Exercise goal
Entries follow. Give back exactly the lines starting at the one containing "A restaurant manager" and ending at the one containing "After creating a", and no other lines.

Document images with source code
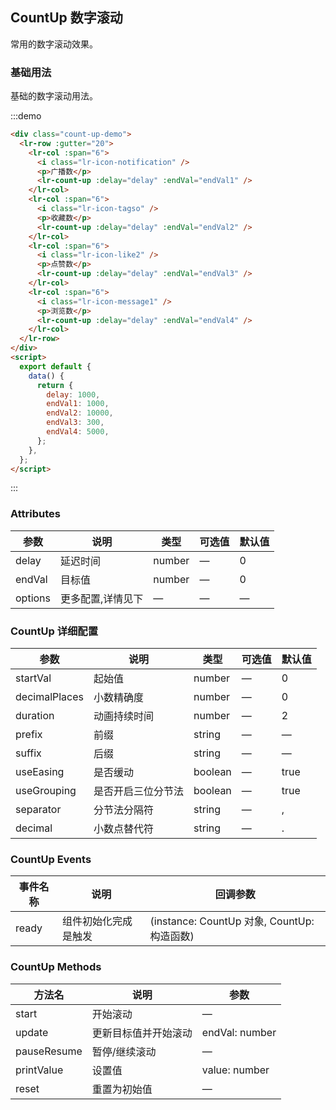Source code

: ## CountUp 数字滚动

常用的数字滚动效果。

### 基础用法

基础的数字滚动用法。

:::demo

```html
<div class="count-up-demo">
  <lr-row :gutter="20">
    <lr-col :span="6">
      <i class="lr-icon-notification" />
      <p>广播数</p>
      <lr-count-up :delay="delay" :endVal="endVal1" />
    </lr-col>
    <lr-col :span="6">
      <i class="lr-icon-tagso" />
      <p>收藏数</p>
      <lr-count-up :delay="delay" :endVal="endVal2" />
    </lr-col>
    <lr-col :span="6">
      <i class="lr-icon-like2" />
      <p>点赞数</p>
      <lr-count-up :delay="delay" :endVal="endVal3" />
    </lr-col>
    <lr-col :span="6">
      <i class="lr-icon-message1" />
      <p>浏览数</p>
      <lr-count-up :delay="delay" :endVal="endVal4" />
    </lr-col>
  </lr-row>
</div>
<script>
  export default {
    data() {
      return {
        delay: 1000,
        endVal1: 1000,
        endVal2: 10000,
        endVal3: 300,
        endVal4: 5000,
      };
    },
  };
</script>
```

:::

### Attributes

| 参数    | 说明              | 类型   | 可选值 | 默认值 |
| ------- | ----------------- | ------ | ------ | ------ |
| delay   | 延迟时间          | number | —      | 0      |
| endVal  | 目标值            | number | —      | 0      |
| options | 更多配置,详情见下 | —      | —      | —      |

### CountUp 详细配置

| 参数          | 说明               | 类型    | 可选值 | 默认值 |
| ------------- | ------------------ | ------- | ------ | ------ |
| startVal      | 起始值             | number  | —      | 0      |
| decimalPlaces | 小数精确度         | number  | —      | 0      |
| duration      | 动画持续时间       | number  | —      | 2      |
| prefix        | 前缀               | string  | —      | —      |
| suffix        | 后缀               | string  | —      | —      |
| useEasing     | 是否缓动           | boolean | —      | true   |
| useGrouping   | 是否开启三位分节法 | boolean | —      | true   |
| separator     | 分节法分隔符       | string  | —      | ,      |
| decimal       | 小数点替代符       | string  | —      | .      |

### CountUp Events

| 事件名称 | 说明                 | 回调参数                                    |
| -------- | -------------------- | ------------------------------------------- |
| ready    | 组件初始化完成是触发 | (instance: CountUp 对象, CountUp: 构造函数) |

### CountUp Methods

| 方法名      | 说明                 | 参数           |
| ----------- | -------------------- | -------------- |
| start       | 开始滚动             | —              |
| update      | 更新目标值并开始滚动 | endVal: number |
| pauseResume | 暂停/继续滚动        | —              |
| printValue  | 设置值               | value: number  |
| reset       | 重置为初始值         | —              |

...

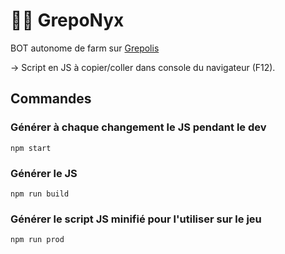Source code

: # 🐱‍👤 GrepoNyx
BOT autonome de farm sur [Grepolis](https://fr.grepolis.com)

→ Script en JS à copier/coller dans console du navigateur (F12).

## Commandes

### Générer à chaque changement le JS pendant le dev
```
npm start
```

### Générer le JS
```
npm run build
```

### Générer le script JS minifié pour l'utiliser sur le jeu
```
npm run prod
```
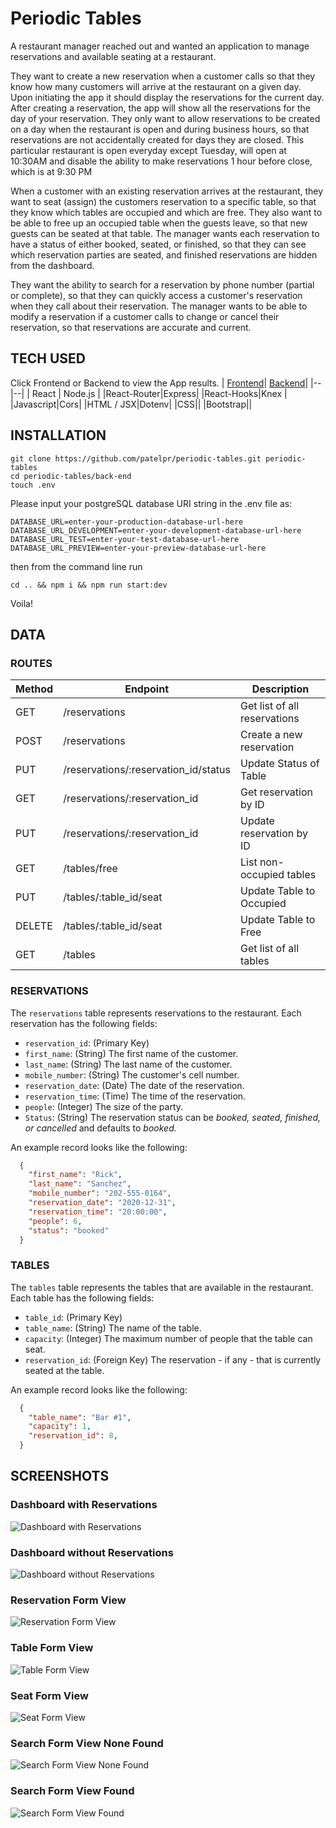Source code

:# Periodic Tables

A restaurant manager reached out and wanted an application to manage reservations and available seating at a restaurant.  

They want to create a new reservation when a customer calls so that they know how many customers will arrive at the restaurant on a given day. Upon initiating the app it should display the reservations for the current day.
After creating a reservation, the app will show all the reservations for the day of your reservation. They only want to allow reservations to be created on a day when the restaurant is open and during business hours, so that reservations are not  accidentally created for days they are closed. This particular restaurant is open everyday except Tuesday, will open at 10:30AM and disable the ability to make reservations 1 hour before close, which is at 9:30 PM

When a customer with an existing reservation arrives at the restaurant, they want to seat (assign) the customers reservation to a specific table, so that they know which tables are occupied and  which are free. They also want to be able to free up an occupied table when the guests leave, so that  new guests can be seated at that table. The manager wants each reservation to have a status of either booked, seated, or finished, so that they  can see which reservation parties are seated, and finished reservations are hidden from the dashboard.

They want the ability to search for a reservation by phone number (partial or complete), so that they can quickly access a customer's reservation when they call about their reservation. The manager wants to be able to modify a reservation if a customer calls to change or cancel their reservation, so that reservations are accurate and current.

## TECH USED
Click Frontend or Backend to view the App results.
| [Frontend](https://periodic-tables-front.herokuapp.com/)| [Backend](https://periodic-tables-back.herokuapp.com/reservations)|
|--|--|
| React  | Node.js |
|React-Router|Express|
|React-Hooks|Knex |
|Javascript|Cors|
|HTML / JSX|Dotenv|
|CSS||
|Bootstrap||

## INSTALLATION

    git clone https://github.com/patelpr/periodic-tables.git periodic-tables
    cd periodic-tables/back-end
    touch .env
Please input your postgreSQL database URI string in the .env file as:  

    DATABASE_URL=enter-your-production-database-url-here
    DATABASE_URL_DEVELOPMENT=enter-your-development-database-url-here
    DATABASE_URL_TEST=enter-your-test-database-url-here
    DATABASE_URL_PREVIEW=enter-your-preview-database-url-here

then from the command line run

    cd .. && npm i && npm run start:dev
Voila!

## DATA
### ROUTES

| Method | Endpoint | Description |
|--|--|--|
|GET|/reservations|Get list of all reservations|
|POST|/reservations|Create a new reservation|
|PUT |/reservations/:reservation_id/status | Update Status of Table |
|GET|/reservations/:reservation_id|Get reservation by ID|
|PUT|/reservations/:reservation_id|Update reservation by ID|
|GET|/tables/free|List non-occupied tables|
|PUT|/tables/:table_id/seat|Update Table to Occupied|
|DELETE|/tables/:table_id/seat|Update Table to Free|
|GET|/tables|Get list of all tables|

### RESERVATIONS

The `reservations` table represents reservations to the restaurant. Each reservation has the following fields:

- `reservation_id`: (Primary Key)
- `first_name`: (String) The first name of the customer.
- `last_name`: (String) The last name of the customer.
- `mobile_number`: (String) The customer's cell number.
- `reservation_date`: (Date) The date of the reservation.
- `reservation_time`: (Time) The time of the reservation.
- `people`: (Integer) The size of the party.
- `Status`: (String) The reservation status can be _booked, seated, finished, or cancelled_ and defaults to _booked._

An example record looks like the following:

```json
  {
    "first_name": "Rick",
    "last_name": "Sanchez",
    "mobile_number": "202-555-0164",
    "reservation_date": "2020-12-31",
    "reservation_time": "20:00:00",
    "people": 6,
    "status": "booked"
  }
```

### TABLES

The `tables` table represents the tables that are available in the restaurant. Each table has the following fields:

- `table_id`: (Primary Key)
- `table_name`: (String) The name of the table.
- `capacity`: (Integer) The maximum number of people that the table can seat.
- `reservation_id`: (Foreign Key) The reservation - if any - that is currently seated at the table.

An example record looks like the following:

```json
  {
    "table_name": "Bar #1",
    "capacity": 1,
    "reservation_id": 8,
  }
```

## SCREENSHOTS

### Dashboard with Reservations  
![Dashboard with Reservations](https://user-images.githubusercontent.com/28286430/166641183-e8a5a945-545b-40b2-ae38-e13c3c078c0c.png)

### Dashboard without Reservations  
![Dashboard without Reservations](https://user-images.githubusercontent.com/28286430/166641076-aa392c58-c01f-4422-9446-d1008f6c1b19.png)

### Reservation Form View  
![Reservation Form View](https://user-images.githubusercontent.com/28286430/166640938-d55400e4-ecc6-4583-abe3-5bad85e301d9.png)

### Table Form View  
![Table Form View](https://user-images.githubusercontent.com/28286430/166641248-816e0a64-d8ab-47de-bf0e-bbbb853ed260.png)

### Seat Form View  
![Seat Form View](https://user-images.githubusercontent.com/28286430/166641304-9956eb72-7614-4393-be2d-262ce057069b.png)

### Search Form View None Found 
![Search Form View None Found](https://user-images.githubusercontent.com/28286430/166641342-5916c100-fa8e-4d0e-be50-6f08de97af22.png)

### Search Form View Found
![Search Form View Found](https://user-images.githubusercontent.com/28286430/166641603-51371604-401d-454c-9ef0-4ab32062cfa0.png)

--

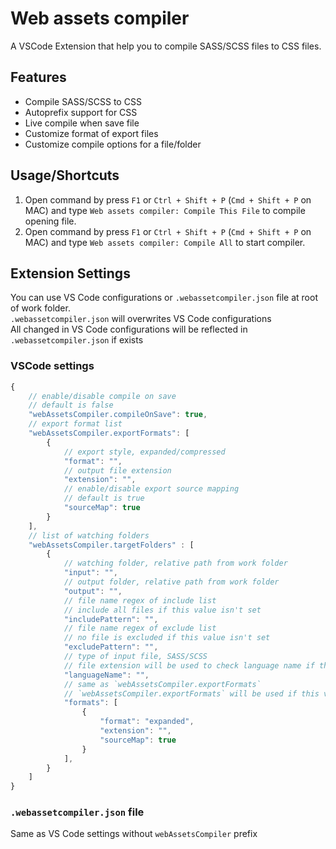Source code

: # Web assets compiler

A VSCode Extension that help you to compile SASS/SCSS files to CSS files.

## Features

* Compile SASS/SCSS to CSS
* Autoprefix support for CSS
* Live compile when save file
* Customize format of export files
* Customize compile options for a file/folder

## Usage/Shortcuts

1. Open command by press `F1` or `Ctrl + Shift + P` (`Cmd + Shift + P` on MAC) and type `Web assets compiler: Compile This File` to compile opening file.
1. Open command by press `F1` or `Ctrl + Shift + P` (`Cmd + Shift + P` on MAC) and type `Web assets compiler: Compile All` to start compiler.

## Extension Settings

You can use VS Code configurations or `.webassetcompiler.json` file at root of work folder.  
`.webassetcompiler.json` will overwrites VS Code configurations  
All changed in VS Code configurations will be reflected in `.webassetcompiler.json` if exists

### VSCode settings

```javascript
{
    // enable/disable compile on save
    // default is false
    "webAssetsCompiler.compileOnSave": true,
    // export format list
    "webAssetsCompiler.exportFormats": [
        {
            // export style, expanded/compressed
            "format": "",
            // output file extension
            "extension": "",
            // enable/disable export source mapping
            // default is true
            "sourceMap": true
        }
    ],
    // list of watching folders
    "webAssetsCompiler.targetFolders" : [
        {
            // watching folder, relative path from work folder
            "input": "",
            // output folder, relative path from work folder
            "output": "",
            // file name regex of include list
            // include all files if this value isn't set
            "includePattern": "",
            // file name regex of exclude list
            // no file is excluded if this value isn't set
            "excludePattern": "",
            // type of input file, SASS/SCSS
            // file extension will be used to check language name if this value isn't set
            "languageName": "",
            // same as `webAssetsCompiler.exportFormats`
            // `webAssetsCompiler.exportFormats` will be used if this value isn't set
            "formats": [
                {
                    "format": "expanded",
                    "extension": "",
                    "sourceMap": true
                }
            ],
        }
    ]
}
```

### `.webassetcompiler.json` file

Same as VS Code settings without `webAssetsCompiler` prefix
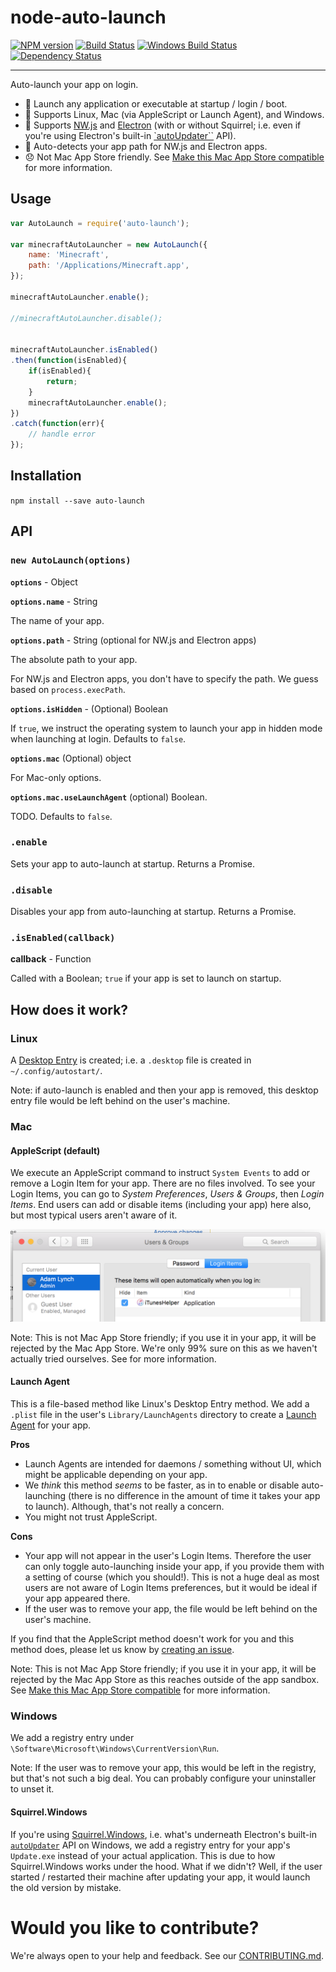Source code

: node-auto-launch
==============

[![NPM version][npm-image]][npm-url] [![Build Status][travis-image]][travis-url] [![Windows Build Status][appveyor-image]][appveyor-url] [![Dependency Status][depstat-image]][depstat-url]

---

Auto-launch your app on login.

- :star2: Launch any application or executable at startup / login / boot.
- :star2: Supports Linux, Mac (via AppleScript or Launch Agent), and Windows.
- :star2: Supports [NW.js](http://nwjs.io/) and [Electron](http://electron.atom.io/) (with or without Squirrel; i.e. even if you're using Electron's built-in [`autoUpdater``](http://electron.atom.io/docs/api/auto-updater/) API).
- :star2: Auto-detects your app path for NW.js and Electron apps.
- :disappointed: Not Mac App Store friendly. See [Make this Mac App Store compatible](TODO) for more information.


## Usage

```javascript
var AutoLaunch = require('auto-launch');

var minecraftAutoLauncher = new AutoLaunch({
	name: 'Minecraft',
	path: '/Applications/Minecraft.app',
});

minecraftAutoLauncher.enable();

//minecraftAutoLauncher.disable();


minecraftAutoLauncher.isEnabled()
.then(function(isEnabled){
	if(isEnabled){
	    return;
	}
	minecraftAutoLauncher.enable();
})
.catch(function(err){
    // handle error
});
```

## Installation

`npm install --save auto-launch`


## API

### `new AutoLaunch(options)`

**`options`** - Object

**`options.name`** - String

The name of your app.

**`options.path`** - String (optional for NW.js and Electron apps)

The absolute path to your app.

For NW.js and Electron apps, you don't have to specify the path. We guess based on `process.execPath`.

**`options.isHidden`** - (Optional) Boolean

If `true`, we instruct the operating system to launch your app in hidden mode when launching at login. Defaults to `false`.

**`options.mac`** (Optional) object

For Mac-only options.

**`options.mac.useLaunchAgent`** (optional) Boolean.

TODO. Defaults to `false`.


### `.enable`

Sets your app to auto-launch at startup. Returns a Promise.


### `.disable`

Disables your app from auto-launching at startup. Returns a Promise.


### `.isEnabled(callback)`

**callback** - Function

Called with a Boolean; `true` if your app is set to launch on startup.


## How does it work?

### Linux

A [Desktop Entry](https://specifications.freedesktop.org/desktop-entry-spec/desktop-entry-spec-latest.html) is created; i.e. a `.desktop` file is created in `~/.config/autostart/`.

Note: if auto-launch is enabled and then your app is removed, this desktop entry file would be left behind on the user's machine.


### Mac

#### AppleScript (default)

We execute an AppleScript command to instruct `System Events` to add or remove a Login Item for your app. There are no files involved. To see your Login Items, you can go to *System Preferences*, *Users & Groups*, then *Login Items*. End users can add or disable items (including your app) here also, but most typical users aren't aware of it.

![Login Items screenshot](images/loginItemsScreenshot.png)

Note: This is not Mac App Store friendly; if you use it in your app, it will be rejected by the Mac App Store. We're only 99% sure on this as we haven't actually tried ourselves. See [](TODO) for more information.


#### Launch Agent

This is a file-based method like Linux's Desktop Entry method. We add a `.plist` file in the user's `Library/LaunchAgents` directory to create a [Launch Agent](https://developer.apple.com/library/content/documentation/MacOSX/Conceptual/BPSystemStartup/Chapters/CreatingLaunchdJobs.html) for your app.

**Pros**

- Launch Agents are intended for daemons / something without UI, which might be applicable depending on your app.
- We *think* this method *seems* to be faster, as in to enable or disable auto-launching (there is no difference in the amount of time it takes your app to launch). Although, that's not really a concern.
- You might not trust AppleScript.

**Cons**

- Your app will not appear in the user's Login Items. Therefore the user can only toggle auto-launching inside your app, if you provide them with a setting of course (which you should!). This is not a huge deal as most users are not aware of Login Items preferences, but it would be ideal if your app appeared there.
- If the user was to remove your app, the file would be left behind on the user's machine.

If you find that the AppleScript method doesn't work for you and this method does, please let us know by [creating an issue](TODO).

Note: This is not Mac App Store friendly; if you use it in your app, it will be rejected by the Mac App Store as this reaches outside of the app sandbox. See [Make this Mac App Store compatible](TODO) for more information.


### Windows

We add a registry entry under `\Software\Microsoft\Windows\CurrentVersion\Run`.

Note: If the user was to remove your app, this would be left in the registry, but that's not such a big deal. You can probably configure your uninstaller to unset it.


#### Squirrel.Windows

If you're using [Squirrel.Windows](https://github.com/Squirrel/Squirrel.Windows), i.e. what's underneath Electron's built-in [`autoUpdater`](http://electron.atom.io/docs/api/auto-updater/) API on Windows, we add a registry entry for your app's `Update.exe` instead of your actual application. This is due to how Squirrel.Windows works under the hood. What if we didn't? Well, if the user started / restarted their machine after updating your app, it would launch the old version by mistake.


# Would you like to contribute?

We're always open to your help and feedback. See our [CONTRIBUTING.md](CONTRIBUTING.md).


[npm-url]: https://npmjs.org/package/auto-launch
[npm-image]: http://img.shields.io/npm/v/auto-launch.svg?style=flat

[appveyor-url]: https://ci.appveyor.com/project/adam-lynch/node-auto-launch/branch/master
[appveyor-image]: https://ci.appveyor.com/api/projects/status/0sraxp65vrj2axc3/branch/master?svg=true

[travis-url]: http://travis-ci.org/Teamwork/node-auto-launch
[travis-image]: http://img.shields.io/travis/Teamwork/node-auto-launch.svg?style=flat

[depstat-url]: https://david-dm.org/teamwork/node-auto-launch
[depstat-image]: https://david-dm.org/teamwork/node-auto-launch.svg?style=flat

Answer to this task
A restaurant manager reached out and wanted an application to manage reservations and available seating at a restaurant.  

They want to create a new reservation when a customer calls so that they know how many customers will arrive at the restaurant on a given day. Upon initiating the app it should display the reservations for the current day.
After creating a reservation, the app will show all the reservations for the day of your reservation. They only want to allow reservations to be created on a day when the restaurant is open and during business hours, so that reservations are not  accidentally created for days they are closed. This particular restaurant is open everyday except Tuesday, will open at 10:30AM and disable the ability to make reservations 1 hour before close, which is at 9:30 PM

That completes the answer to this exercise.